- Parmalee Parmalee
- Coordinates: 27°22′16″N 82°13′05″W﻿ / ﻿27.37111°N 82.21806°W
- Country: United States
- State: Florida
- Counties: Manatee
- Elevation: 66 ft (20 m)
- Time zone: UTC-5 (Eastern (EST))
- • Summer (DST): UTC-4 (EDT)
- Area code: 941
- GNIS feature ID: 294880

= Parmalee, Florida =

Parmalee, Florida was a short-lived town and stop on the East and West Coast Railway in Manatee County, Florida, United States. Located at the modern day intersection of Betts Road and State Road 70, the area remains largely undeveloped or agricultural.

== History ==
Parmalee was established in 1915 as a stop on the East and West Coast Railway between Verna and Myakka City. In January 1917, a post office was opened at Parmalee. Parmalee never grew beyond a small railway stop. It was home to a rice mill and grist mill as well as one store and storehouse. The town primarily relied on the lumber industry via the Updegraff Lumber Company mill.

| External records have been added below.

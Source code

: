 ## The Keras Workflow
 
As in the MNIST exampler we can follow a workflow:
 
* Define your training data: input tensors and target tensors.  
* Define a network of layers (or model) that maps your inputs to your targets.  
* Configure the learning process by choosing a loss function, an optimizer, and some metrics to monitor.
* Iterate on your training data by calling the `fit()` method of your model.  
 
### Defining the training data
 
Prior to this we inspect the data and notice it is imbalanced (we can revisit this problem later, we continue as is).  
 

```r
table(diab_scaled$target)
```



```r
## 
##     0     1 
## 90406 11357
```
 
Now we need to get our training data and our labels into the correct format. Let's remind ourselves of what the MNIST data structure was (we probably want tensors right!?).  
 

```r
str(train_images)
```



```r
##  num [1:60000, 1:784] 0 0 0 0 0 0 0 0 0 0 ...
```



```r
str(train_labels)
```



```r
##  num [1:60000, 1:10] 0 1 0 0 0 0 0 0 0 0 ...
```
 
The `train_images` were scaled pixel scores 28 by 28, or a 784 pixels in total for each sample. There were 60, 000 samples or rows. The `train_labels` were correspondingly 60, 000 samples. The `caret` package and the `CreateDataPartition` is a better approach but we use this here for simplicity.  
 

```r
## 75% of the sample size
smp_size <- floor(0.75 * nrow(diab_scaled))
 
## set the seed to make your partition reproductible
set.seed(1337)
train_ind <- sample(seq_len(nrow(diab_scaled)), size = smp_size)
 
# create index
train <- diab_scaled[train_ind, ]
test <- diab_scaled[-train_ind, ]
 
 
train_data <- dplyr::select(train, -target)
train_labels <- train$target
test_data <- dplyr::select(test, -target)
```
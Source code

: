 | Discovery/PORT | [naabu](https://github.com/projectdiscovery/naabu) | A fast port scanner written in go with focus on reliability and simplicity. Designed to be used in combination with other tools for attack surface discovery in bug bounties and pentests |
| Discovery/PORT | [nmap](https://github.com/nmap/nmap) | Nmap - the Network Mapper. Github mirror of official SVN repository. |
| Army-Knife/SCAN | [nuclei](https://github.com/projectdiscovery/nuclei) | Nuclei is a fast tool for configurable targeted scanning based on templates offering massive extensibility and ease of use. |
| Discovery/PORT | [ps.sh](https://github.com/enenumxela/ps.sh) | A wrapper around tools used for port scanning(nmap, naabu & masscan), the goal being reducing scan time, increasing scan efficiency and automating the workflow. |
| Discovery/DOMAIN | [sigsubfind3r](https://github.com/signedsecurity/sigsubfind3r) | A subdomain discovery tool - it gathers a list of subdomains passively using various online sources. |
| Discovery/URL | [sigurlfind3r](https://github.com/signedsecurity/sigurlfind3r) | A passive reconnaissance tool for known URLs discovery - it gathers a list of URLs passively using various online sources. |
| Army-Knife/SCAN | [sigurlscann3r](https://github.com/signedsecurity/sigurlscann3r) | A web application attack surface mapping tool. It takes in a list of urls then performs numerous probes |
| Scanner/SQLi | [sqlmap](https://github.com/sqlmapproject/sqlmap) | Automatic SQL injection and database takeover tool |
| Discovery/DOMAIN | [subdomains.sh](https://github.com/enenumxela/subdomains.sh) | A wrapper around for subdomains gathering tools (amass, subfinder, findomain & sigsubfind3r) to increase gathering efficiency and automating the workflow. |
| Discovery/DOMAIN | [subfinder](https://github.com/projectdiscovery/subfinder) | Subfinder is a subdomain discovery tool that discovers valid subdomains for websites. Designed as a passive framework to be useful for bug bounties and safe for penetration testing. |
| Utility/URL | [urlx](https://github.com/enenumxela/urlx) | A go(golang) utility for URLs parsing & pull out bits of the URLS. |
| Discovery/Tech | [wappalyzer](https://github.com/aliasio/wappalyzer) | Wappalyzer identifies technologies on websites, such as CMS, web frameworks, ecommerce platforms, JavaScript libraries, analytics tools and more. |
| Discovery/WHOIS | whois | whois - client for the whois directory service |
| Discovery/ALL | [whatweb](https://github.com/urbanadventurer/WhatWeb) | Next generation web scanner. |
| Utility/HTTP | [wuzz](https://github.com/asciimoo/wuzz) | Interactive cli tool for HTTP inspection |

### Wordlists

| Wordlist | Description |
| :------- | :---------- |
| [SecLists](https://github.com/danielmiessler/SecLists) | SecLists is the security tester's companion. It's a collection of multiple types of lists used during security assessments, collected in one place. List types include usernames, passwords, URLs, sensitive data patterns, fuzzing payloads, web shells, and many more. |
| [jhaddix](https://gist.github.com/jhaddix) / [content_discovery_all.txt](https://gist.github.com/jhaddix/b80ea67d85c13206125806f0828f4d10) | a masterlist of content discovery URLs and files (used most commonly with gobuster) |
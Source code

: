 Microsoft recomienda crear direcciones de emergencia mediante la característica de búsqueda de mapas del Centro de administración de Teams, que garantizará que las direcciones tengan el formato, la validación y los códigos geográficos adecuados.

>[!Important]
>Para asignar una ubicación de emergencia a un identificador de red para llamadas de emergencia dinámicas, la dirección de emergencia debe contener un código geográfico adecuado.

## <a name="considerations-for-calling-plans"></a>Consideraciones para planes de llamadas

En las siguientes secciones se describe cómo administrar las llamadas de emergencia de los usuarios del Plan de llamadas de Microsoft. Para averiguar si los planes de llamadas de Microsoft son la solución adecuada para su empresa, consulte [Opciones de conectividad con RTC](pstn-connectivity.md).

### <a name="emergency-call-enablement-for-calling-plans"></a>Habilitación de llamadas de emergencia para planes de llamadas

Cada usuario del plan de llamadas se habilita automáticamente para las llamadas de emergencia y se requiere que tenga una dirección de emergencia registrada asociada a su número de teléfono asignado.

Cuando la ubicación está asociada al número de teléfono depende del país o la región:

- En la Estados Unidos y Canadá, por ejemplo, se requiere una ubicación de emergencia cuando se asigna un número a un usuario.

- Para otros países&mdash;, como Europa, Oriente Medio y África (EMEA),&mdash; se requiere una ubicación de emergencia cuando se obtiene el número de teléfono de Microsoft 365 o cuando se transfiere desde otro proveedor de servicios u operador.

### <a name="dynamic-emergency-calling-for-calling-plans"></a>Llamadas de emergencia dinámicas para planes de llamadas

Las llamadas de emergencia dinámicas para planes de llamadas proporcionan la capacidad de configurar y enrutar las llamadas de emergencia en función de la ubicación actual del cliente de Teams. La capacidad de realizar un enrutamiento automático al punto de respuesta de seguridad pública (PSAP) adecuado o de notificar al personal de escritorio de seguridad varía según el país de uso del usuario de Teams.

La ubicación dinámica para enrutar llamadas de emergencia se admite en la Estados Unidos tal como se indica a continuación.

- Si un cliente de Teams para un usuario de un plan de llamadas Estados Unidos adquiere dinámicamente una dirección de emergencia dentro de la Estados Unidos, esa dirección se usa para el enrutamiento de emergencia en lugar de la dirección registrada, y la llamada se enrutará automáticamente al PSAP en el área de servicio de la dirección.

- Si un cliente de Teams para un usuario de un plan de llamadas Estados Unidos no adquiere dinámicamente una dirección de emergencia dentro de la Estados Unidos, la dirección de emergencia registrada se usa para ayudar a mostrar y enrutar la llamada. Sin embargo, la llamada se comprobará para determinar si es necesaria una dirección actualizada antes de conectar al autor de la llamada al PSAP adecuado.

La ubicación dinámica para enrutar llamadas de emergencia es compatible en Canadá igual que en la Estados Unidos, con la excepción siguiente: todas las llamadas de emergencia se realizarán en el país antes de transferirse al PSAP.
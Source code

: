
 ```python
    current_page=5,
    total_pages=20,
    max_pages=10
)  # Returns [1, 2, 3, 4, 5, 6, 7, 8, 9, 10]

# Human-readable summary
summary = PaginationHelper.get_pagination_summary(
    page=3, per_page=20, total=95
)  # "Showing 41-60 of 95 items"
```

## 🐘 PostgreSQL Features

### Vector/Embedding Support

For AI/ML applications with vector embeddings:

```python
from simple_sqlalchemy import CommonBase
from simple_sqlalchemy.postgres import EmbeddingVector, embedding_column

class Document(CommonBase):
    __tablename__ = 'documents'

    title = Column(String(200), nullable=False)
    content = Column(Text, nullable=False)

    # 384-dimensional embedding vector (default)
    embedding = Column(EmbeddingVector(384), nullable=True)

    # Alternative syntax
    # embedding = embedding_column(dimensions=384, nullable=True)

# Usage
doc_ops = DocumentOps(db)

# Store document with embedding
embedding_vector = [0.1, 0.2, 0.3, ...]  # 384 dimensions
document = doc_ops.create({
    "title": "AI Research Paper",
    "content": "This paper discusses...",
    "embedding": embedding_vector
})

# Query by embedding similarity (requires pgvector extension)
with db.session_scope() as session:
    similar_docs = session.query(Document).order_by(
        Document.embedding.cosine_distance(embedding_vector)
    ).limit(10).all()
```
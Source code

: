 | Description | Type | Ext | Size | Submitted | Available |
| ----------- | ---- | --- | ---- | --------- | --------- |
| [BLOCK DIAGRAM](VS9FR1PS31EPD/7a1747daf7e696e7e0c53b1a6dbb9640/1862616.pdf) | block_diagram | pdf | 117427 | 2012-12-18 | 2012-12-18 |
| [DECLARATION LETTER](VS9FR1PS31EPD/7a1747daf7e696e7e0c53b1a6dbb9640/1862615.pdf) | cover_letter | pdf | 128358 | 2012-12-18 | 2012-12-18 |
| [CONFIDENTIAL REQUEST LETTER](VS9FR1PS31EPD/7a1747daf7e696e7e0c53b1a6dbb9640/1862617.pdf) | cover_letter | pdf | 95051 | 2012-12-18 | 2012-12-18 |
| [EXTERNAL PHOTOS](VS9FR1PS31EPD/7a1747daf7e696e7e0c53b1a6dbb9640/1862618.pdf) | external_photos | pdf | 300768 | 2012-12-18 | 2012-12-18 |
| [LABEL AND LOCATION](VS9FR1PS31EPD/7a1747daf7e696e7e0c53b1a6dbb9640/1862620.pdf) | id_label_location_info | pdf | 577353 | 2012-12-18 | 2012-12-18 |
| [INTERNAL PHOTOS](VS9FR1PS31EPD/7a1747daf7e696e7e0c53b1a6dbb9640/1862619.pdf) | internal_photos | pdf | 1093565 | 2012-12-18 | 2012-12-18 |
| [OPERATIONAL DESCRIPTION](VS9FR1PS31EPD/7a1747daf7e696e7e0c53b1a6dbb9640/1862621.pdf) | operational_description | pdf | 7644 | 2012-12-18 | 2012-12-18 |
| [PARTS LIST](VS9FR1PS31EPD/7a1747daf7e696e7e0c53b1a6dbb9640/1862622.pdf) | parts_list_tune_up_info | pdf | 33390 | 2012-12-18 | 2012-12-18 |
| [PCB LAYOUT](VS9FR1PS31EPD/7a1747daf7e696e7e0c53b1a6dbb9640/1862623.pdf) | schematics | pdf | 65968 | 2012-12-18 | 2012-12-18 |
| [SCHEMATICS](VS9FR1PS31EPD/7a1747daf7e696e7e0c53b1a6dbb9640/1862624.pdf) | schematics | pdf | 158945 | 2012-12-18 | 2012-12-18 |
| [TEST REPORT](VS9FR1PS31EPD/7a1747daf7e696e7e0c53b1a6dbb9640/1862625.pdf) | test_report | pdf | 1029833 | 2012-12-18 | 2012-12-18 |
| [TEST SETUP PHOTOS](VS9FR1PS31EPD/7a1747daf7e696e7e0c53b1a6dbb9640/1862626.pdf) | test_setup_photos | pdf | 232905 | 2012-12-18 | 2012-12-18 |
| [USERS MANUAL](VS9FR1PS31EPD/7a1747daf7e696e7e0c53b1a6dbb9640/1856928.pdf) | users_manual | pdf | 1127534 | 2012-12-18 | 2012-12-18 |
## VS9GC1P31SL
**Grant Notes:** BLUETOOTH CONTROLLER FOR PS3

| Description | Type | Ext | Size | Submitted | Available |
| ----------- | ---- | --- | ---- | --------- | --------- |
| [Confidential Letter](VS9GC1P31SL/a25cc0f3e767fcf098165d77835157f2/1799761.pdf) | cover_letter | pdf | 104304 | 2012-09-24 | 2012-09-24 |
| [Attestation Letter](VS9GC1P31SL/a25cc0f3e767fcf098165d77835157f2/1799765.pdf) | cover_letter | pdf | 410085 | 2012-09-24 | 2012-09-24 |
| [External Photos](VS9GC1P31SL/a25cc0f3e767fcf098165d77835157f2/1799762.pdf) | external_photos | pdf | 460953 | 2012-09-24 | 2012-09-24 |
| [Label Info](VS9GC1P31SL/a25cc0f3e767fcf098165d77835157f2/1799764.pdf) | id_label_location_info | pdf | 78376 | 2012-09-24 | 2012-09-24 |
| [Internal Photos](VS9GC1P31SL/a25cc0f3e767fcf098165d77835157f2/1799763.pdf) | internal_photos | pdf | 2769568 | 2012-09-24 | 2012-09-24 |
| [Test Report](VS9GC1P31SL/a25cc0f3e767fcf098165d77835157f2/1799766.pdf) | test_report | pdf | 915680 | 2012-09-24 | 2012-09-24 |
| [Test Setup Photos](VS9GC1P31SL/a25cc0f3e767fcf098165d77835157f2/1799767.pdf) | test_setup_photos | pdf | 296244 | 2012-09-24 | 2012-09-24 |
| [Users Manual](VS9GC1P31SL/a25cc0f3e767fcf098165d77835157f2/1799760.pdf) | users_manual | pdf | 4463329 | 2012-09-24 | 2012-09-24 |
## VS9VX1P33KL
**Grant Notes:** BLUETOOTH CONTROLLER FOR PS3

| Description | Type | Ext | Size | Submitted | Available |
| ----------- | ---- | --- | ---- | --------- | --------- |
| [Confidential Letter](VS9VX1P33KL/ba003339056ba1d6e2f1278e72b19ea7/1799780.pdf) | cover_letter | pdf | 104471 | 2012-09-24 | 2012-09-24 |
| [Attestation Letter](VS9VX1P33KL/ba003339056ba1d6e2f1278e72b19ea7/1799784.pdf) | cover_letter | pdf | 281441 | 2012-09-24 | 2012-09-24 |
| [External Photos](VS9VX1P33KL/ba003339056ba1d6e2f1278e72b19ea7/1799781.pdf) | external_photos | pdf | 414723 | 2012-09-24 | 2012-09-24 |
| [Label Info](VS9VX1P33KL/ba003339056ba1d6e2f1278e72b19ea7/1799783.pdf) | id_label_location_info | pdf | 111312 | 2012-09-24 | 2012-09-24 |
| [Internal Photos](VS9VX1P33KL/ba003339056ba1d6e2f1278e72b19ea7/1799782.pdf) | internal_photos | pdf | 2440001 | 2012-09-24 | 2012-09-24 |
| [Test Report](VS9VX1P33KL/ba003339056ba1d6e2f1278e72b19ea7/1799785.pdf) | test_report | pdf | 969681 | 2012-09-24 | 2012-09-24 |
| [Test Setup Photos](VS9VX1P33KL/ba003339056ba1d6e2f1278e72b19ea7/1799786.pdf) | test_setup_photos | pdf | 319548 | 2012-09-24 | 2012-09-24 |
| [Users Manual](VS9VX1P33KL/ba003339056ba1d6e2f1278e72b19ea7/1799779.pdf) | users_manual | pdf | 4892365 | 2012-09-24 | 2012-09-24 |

In 1926, the lumber company (by then known as Roux-Askew Lumber) sold a large tract of land which included the town of Parmalee to the Constructive Agricultural Syndicate of New York City. The organization cleared the land and developed multi-acre farming lots.

A few months after the sale, the post office at Parmalee was closed, and the area ceased to go by that name, being largely absorbed into the growing nearby town of Myakka City.